- **SOURCE DATA**
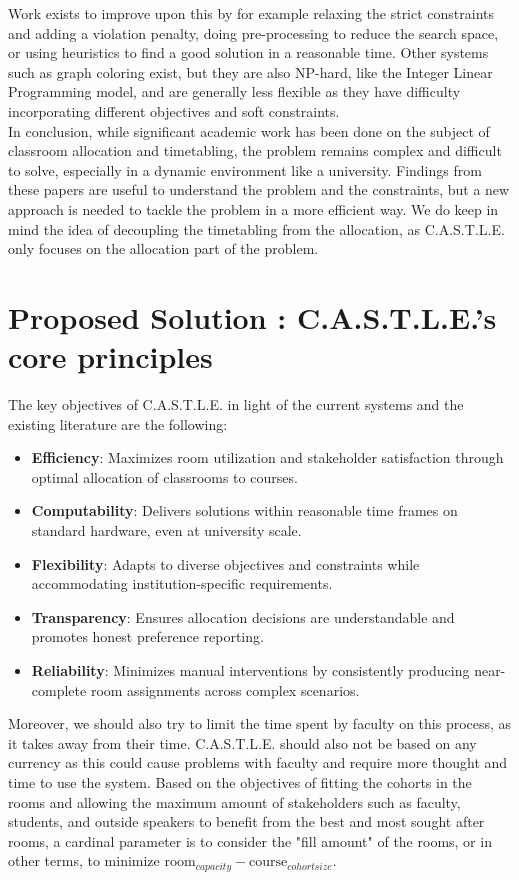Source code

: \documentclass[a4paper, oneside]{article}
\newcommand{\castle}{C{\small.}A{\small.}S{\small.}T{\small.}L{\small.}E{\small.}}
\begin{document}
Work exists to improve upon this by for example relaxing the strict constraints and adding a violation penalty, doing pre-processing to reduce the search space, or using heuristics to find a good solution in a reasonable time.
Other systems such as graph coloring exist, but they are also NP-hard, like the Integer Linear Programming model, and are generally less flexible as they have difficulty incorporating different objectives and soft constraints.\\

In conclusion, while significant academic work has been done on the subject of classroom allocation and timetabling, the problem remains complex and difficult to solve, especially in a dynamic environment like a university. Findings
from these papers are useful to understand the problem and the constraints, but a new approach is needed to tackle the problem in a more efficient way. We do keep in mind the idea of decoupling the
timetabling from the allocation, as \castle{} only focuses on the allocation part of the problem.

\section{Proposed Solution : \castle{}'s core principles}

The key objectives of \castle{} in light of the current systems and the existing literature are the following:
\begin{itemize}
	\item \textbf{Efficiency}: Maximizes room utilization and stakeholder satisfaction through optimal allocation of classrooms to courses.
	\item \textbf{Computability}: Delivers solutions within reasonable time frames on standard hardware, even at university scale.
	\item \textbf{Flexibility}: Adapts to diverse objectives and constraints while accommodating institution-specific requirements.
	\item \textbf{Transparency}: Ensures allocation decisions are understandable and promotes honest preference reporting.
	\item \textbf{Reliability}: Minimizes manual interventions by consistently producing near-complete room assignments across complex scenarios.
\end{itemize}

Moreover, we should also try to limit the time spent by faculty on this process, as it takes away from their time. \castle{} should also 
not be based on any currency as this could cause problems with faculty and require more thought and time to use the system.
Based on the objectives of fitting the cohorts in the rooms and allowing the maximum amount of stakeholders such as faculty, students, and outside speakers
to benefit from the best and most sought after rooms, a cardinal parameter is to consider the "fill amount" of the rooms, or in other terms, to minimize
$\text{room}_{capacity} - \text{course}_{cohort size}$.
\end{document}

- **EXERCISE BRIEF**
Word for word, quote the lines above. Omit the pictures.

- **WRITTEN ANSWER**
Source code

: \documentclass[a4paper, oneside]{article}
\newcommand{\castle}{C{\small.}A{\small.}S{\small.}T{\small.}L{\small.}E{\small.}}
\begin{document}
Work exists to improve upon this by for example relaxing the strict constraints and adding a violation penalty, doing pre-processing to reduce the search space, or using heuristics to find a good solution in a reasonable time.
Other systems such as graph coloring exist, but they are also NP-hard, like the Integer Linear Programming model, and are generally less flexible as they have difficulty incorporating different objectives and soft constraints.\\

In conclusion, while significant academic work has been done on the subject of classroom allocation and timetabling, the problem remains complex and difficult to solve, especially in a dynamic environment like a university. Findings
from these papers are useful to understand the problem and the constraints, but a new approach is needed to tackle the problem in a more efficient way. We do keep in mind the idea of decoupling the
timetabling from the allocation, as \castle{} only focuses on the allocation part of the problem.

\section{Proposed Solution : \castle{}'s core principles}

The key objectives of \castle{} in light of the current systems and the existing literature are the following:
\begin{itemize}
	\item \textbf{Efficiency}: Maximizes room utilization and stakeholder satisfaction through optimal allocation of classrooms to courses.
	\item \textbf{Computability}: Delivers solutions within reasonable time frames on standard hardware, even at university scale.
	\item \textbf{Flexibility}: Adapts to diverse objectives and constraints while accommodating institution-specific requirements.
	\item \textbf{Transparency}: Ensures allocation decisions are understandable and promotes honest preference reporting.
	\item \textbf{Reliability}: Minimizes manual interventions by consistently producing near-complete room assignments across complex scenarios.
\end{itemize}

Moreover, we should also try to limit the time spent by faculty on this process, as it takes away from their time. \castle{} should also 
not be based on any currency as this could cause problems with faculty and require more thought and time to use the system.
Based on the objectives of fitting the cohorts in the rooms and allowing the maximum amount of stakeholders such as faculty, students, and outside speakers
to benefit from the best and most sought after rooms, a cardinal parameter is to consider the "fill amount" of the rooms, or in other terms, to minimize
$\text{room}_{capacity} - \text{course}_{cohort size}$.
\end{document}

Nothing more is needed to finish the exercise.